If there is a consensus that the sufficient use of randomness prevents Omega from having perfect or nearly perfect predictions, then why is Newcomb’s problem still relevant? If there’s no randomness, wouldn’t an appropriate application of CDT result in one-boxing since the decision-maker’s choice and Omega’s prediction are both causally determined by the decision-maker’s algorithm, which was fixed prior to the making of the decision?
There have been attempts to create derivatives of CDT that work like that. That replace the “C” from conventional CDT with a type of causality that runs about in time as you mention. Such decision theories do seem to handle most of the problems that CDT fails at. Unfortunately I cannot recall the reference.

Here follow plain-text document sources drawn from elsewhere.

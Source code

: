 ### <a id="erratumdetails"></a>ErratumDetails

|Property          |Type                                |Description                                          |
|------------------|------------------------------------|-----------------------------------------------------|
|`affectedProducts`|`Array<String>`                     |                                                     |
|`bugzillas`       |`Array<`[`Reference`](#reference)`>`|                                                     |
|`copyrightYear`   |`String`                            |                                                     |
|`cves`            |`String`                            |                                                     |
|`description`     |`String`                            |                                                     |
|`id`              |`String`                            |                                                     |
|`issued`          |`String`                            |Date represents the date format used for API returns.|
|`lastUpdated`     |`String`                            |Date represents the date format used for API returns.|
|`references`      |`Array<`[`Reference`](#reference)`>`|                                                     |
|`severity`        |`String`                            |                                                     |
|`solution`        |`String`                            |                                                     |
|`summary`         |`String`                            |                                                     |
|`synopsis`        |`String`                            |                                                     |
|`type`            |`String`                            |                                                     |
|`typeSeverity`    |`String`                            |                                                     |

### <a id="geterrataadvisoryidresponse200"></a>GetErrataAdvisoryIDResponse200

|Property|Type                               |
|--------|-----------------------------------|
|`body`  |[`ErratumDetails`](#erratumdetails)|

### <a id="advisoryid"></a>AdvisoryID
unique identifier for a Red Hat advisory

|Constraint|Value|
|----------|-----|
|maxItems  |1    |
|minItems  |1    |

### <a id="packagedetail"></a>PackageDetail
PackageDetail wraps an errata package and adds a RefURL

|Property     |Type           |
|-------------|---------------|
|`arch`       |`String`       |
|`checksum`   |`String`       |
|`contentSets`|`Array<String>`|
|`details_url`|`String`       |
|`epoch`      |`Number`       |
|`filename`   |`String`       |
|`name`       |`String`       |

I’m curious: why can’t normal CDT handle it by itself? Consider two variants of Newcomb’s problem:
At run-time, you get to choose the actual decision made in Newcomb’s problem. Omega made its prediction without any information about your choice or what algorithms you might use to make it. In other words, Omega doesn’t have any particular insight into your decision-making process. This means at run-time you are free to choose between one-boxing and two-boxing without backwards causal implications. In this case Omega cannot make perfect or nearly perfect predictions, for reasons of randomness which we already discussed.
You get to write the algorithm, the output of which will determine the choice made in Newcomb’s problem. Omega gets access to the algorithm in advance of its prediction. No run-time randomness is allowed. In this case, Omega can be a perfect predictor. But the correct causal network shows that both the decision-maker’s “choice” as well as Omega’s prediction are causally downstream from the selection of the decision-making algorithm. CDT holds in this case because you aren’t free at run-time to make any choice other than what the algorithm outputs. A CDT algorithm would identify two consistent outcomes: (one-box && Omega predicted one-box), and (two-box && Omega predicted two-box). Coded correctly, it would prefer whichever consistent outcome had the highest expected utility, and so it would one-box.
(Note: I’m out of my depth here, and I haven’t given a great deal of thought to precommitment and the possibility of allowing algorithms to rewrite themselves.)
I’d like to cite this article (or related published work) in a research project paper I’m writing which includes application of an expected utility-maximizing algorithm to a version of the prisoner’s dilemma. Do you have anything more cite-able than this article’s URL and your LW username? I didn’t see anything in your profile which could point me towards your real name and anything you might have published.